Los libros tienen conductas de seres vivos, dos de ellos se dieron cita en mi casa en el lapso de quince días para recordarme una talla literaria gigantesca, que había sido para mí, un nombre con ligeros repasos accidentales. Hoy, que me he sumergido en su obra, puedo solazarme en la herencia que nos dejó, desde lejos en tiempo y espacio. El primer libro es de factura nacional, se llama Diálogo de dos poetas y bajo la idea e introducción del estudioso y traductor Antón Amaruñán, homenajea a nuestro Medardo Ángel Silva junto con el ruso Alexander Pushkin (1799-1837). Los dos poetas se merecen tal recordatorio porque el nuestro cumplió 125 años de su natalicio y el extranjero, 225. El otro libro, argentino, es Clases de literatura rusa, de la escritora Sylvia Iparraguirre, que abre sus páginas, dedicadas a los grandes nombres de ese país, precisamente con Pushkin.

Me fue obvia la demanda del escritor ruso. Todos los críticos coinciden en reconocerlo como el iniciador de la literatura rusa, porque se trata de un país que se tardó mucho en hacer arte con la lengua del pueblo. La desigualdad que tuvo fue tan grande que el diez por ciento de la población se expresaba en francés y el restante porcentaje era analfabeto. Tuvo que llegar ese joven, noble y con ascendente de sangre africana, para que con la lengua de su aya creara poesía y relatos de tradición oral.

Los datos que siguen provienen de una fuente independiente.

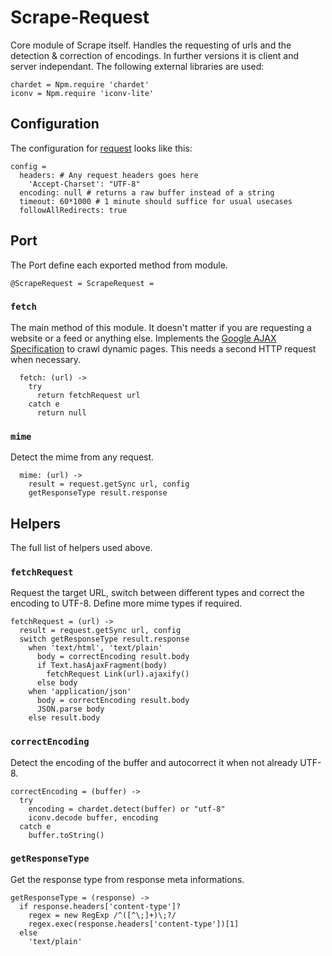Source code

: # Scrape-Request

Core module of Scrape itself. Handles the requesting of urls and the detection & 
correction of encodings. In further versions it is client and server independant.
The following external libraries are used:

    chardet = Npm.require 'chardet'
    iconv = Npm.require 'iconv-lite'  
    
## Configuration
The configuration for [request](https://github.com/request/request) looks like this:

    config =
      headers: # Any request headers goes here
        'Accept-Charset': "UTF-8"
      encoding: null # returns a raw buffer instead of a string
      timeout: 60*1000 # 1 minute should suffice for usual usecases
      followAllRedirects: true

## Port
The Port define each exported method from module.

    @ScrapeRequest = ScrapeRequest =
    
### `fetch`
The main method of this module. It doesn't matter if you are
requesting a website or a feed or anything else. Implements the
[Google AJAX Specification](https://developers.google.com/webmasters/ajax-crawling/)
to crawl dynamic pages. This needs a second HTTP request when necessary.

      fetch: (url) ->
        try
          return fetchRequest url
        catch e
          return null
          
### `mime`
Detect the mime from any request.

      mime: (url) ->
        result = request.getSync url, config
        getResponseType result.response
      
## Helpers
The full list of helpers used above.

### `fetchRequest`
Request the target URL, switch between different types and correct the encoding to UTF-8.
Define more mime types if required.

    fetchRequest = (url) ->
      result = request.getSync url, config
      switch getResponseType result.response
        when 'text/html', 'text/plain'
          body = correctEncoding result.body
          if Text.hasAjaxFragment(body)
            fetchRequest Link(url).ajaxify()
          else body
        when 'application/json'
          body = correctEncoding result.body
          JSON.parse body
        else result.body

### `correctEncoding`
Detect the encoding of the buffer and autocorrect it when not already UTF-8.

    correctEncoding = (buffer) ->
      try
        encoding = chardet.detect(buffer) or "utf-8"
        iconv.decode buffer, encoding
      catch e
        buffer.toString()

### `getResponseType`
Get the response type from response meta informations.
        
    getResponseType = (response) ->
      if response.headers['content-type']?
        regex = new RegExp /^([^\;]+)\;?/ 
        regex.exec(response.headers['content-type'])[1]
      else
        'text/plain'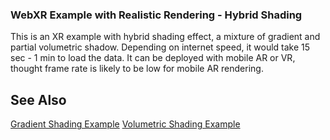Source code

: 
### WebXR Example with Realistic Rendering - Hybrid Shading

This is an XR example with hybrid shading effect, a mixture of gradient and partial volumetric shadow. Depending on internet speed, it would take 15 sec - 1 min to load the data. It can be deployed with mobile AR or VR, thought frame rate is likely to be low for mobile AR rendering.

## See Also

[Gradient Shading Example](https://kitware.github.io/vtk-js/examples/WebXRHeadGradientCVR.html)
[Volumetric Shading Example](https://kitware.github.io/vtk-js/examples/WebXRHeadFullVolumeCVR.html)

Pushkin es un héroe romántico en vida y obra. Desde estudiante saludó la libertad como el máximo valor, se hizo acreedor de sospecha y sufrió varias deportaciones. Experimentó orgullo de que su nación se impusiera sobre el avance napoleónico, pero también exigió del zar una modernización social que el despotismo postergaba. Cuando escribió su largo poema narrativo Los gitanos, creó a un alter ego que buscaba la vida simple y libre, pero que no tenía valor para luchar por un ideal. Esa actitud también tiñe la del protagonista de Eugeni Oneguin, la novela poema a la que dedicó siete años de su vida, en la que Eugeni es joven, noble y rico, pero padece el spleen que lo lleva hasta a equivocarse en el amor. El relato construido entre varias voces ya deja entrever que la literatura empezaba a transformarse.

Cuando ocurrió el levantamiento “decembrista” contra el zar Alejandro I, Pushkin estaba lejos, pero los miembros del grupo, sus compañeros de estudio e ideas, fueron apresados y ajusticiados por el poder. El sucesor fue más retrógrado y autoritario, llegó a humillar al escritor, cuando ya era una gloria nacional, dándole un cargo casi de paje.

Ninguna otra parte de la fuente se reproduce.